Task statement: Your job with the data below is to output exactly the lines from the one holding "Now do exactly" down to the one holding "Valor: R$ 1.540,00", both included, and no others.

Exercise materials:
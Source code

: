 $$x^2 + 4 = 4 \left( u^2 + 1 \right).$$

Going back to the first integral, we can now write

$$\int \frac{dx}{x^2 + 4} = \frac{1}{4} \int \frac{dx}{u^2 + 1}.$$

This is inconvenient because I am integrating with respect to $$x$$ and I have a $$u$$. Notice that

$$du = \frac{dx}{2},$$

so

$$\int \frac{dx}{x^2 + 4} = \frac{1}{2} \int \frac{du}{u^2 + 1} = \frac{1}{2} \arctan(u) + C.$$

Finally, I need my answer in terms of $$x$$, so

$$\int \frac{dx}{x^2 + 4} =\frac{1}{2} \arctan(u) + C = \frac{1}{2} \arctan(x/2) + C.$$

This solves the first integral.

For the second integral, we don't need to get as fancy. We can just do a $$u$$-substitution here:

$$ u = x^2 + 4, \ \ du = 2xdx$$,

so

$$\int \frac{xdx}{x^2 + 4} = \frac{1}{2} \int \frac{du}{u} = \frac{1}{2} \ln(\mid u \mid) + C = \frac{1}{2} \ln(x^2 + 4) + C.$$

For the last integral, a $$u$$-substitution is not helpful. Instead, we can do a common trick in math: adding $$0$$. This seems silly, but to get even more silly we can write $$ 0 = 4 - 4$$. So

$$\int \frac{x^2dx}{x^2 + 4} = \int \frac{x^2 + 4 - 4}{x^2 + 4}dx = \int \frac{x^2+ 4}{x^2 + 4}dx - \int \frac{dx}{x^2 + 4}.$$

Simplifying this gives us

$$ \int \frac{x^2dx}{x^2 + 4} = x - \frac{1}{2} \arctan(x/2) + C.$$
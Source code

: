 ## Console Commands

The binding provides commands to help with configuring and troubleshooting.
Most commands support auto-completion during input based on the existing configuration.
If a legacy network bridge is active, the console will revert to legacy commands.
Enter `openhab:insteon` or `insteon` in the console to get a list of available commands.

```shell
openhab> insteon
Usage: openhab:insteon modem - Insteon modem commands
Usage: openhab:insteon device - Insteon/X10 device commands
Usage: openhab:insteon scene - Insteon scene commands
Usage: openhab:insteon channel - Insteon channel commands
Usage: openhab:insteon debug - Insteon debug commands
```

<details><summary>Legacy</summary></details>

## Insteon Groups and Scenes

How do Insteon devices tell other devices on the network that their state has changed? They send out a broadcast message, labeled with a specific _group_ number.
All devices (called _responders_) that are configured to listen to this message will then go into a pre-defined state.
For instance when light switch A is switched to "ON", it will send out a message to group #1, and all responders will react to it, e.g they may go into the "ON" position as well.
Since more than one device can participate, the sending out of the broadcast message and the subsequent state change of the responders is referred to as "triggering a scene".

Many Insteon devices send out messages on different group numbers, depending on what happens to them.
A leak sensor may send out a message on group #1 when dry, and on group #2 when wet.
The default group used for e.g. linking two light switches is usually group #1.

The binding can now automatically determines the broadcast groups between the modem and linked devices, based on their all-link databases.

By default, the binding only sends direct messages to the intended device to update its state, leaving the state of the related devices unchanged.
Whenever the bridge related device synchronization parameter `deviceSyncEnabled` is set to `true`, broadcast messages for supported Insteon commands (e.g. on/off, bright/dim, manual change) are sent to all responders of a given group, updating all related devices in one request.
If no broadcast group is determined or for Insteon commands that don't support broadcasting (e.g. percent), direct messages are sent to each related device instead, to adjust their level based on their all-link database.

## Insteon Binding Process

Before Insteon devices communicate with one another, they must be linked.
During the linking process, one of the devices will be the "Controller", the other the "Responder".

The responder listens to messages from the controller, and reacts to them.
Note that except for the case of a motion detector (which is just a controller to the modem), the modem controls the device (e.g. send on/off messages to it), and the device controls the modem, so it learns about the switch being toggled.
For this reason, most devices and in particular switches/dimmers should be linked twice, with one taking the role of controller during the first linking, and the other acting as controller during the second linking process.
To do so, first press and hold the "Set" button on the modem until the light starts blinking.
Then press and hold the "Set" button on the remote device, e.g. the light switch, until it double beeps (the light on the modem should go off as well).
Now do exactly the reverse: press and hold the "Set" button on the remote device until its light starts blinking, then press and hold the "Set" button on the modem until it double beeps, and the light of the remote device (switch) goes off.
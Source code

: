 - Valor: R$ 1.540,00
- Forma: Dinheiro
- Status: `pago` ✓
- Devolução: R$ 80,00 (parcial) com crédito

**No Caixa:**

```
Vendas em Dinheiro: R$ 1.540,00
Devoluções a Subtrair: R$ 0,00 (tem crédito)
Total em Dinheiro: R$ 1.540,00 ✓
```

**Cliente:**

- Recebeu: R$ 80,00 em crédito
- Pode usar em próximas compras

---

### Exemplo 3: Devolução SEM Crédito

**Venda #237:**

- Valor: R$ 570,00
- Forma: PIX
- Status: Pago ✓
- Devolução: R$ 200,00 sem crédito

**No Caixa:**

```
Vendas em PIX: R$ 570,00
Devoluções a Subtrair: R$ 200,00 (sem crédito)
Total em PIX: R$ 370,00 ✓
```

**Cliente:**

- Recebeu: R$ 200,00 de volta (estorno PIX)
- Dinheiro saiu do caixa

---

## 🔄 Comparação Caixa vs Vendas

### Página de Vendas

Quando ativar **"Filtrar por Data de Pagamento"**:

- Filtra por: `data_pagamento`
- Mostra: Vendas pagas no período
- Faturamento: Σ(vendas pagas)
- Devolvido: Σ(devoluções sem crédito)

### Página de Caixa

Output for this exercise:
Now do exactly the reverse: press and hold the "Set" button on the remote device until its light starts blinking, then press and hold the "Set" button on the modem until it double beeps, and the light of the remote device (switch) goes off.
Source code

: - Valor: R$ 1.540,00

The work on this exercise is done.